Managing stress and trauma as a professional musician
I have been working with a principal player in one of the big national British orchestras recently. This is a person who has been at the top of his profession for around thirty years and yet admits that his life as a musician is about surviving and coping, virtually nothing about loving the music or loving performing.
As we talked, he told me that he had made a connection for himself between the stress he experienced daily as an orchestral musician and both shell shock and combat fatigue that soldiers experience in war. It was shocking to hear.
From working with professional orchestral players and from being a professional player myself, I can see this only too clearly. I’m sensing that there is a low-level chronic fight-flight-freeze response for huge numbers of professional musicians. It goes on all the time, hidden in plain sight and it is rare to see the trauma in the players. They look free, they play well, they manage, they cope, and most are unaware of the level of stress - and distress - they are carrying.
Peter Levine has written some seminal books on this topic and is well worth exploring. This is a clip of some simple exercises to help self-soothe, adding to the principle of shaking which I wrote about last time.
Rediscovering a love for music
One way to manage the low-lying trauma that can accompany a professional musical life, is to re-establish the love of music and the instrument that most musicians have when they start learning.
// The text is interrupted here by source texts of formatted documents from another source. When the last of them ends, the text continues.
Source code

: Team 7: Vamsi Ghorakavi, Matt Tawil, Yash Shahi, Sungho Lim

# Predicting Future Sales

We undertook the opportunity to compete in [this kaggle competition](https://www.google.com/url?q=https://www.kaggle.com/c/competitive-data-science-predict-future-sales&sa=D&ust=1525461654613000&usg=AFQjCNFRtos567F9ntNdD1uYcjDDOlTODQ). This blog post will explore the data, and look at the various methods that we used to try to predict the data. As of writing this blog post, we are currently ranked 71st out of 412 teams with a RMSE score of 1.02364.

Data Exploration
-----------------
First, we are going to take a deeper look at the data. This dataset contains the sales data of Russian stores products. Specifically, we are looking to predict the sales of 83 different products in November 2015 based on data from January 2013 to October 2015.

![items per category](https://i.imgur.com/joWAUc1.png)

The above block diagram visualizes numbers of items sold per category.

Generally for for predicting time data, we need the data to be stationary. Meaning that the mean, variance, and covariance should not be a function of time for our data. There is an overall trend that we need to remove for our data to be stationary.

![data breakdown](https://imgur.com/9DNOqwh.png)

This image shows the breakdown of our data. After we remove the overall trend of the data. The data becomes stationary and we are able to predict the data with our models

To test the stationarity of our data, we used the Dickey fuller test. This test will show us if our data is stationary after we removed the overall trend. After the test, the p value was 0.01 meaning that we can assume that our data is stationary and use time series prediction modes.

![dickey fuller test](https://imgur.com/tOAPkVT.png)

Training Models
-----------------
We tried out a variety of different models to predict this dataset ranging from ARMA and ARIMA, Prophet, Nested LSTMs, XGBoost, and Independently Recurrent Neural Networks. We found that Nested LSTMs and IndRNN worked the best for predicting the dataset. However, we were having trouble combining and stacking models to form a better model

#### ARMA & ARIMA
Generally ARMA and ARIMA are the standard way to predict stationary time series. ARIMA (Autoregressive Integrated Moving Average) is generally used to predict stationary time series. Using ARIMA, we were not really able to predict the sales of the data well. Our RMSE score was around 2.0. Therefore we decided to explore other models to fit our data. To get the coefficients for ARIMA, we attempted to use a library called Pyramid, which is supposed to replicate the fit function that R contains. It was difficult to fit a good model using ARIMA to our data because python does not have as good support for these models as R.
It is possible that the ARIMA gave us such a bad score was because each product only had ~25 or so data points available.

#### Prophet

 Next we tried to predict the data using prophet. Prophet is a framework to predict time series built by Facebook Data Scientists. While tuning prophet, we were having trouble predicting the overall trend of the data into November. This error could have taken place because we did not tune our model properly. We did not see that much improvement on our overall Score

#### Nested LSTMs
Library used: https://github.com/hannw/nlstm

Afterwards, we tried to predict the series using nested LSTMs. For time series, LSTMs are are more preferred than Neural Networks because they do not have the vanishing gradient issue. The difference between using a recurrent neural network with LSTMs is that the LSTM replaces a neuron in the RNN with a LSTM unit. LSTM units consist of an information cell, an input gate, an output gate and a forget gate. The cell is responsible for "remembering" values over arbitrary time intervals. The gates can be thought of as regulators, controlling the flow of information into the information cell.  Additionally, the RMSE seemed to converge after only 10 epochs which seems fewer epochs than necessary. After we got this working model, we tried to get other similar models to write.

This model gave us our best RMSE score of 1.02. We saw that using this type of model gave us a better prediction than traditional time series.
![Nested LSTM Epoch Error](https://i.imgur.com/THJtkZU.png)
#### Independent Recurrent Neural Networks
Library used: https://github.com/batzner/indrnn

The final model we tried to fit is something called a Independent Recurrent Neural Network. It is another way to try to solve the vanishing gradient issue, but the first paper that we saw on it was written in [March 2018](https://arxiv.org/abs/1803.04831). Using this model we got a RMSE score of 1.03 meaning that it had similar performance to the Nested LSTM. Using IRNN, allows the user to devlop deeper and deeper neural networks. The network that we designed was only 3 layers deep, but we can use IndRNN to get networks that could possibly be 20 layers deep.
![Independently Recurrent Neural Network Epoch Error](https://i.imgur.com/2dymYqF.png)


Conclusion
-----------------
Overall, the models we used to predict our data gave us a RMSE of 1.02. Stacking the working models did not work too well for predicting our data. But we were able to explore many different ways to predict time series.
When you put the focus on what you love about music and the instrument, and practice in a way that’s more fun than duty, the distress and stress starts to shift. After just one hour of ‘recreational’ practice, the player I mentioned told me that he had loved it and time flew. After all what musicians long for is to thrive, to love the music, the instrument and the whole performing experience, and that’s all possible with a little bit of care, attention and awareness.